Signs of water damage are hard to hide if you know where to look

It's been a summer of wild weather, from a major hurricane in Florida to floods in Missouri, Kentucky and Tennessee. Lots of cars ended up under water and used car buyers better watch out – many will probably end up for sale.

With used cars already in short supply, the temptation to buy a vehicle with a questionable history may be stronger than usual. But selling a car that has been in a flood without disclosing it is illegal in most states and buying one is nothing but trouble.

According to Carfax, there are more than 450,000 flood-damaged vehicles still on the road. Carfax says these vehicles usually have mechanical defects, such as corroding metal and engine issues.

A flooded vehicle is also likely to have electrical short circuits and computer malfunctions. It can also have rusted brakes and rotors and an airbag system failure.

Red flags

Buying a car that has been in a flood for even a short time is something to avoid, but how can you tell? There are a number of red flags.

Start with the vehicle’s history by looking closely at the title. Was it recently transferred from a state that has experienced flooding? Does the title say “salvage?” If it does, it means the insurance company has written it off.

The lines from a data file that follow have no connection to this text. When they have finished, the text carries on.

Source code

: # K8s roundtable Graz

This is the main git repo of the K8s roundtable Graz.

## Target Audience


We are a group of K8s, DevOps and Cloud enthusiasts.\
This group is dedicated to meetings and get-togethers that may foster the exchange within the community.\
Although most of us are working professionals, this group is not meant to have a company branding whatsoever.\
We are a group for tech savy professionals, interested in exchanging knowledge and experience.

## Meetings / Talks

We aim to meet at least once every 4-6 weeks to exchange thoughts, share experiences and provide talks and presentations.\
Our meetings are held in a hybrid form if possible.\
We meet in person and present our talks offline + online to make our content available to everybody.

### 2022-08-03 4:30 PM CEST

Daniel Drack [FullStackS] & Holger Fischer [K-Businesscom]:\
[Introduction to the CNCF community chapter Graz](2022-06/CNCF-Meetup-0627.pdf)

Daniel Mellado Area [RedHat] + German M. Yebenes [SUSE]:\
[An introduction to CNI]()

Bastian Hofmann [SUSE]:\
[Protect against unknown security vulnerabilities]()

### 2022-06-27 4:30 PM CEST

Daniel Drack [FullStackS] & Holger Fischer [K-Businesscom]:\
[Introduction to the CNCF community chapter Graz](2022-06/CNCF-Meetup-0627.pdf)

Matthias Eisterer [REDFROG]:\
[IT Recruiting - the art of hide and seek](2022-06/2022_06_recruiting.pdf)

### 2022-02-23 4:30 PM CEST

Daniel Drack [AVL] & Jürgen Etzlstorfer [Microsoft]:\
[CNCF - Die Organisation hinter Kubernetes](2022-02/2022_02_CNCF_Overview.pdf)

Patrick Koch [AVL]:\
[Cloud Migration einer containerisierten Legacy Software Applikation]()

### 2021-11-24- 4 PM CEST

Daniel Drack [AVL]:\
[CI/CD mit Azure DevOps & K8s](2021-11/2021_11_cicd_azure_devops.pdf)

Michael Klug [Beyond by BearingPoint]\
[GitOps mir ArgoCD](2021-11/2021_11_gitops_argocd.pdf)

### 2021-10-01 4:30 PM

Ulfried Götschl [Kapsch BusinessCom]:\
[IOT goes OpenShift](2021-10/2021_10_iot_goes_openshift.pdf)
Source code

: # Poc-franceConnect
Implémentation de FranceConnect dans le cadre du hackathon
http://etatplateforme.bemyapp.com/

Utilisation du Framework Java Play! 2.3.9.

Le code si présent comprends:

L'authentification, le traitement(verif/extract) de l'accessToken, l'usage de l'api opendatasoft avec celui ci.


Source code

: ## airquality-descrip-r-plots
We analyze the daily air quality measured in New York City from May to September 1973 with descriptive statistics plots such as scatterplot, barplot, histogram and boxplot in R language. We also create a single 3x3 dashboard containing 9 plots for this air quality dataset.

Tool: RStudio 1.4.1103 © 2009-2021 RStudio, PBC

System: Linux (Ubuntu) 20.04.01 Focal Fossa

Check the interior fabrics for signs of fading or mildew. If there is a musty odor that’s a good sign of water damage. Look in the trunk and under the seats for signs of mud, rust, or water damage.

Finally, make sure all systems are in working order. Start the engine and and check all instrument panel lights to make sure they illuminate. Test the interior and exterior lights, air conditioning, windshield wipers, radio, turn signals, and heater repeatedly.

A history report could help

You can view the full Carfax Vehicle History Report to check for reported flood damage or signs of salvage title fraud. The National Insurance Crime Bureau’s (NICB) free database lists flood damage and other information, but only for vehicles that have been covered by insurance.

Thousands of consumers buy flood-damaged cars each year without knowing it. Most states have laws requiring that flood-damaged vehicles be “branded,” meaning that the damage must be disclosed to the buyer in a signed statement which must be attached to the title.  

The new title to the vehicle is then “branded” with this information.  However, there are some states that do not have brands on titles, and many totaled vehicles may be temporarily titled in states without this requirement to “wash” the titles.

If the title shows a number of recent registrations in different states, that is usually another big red flag.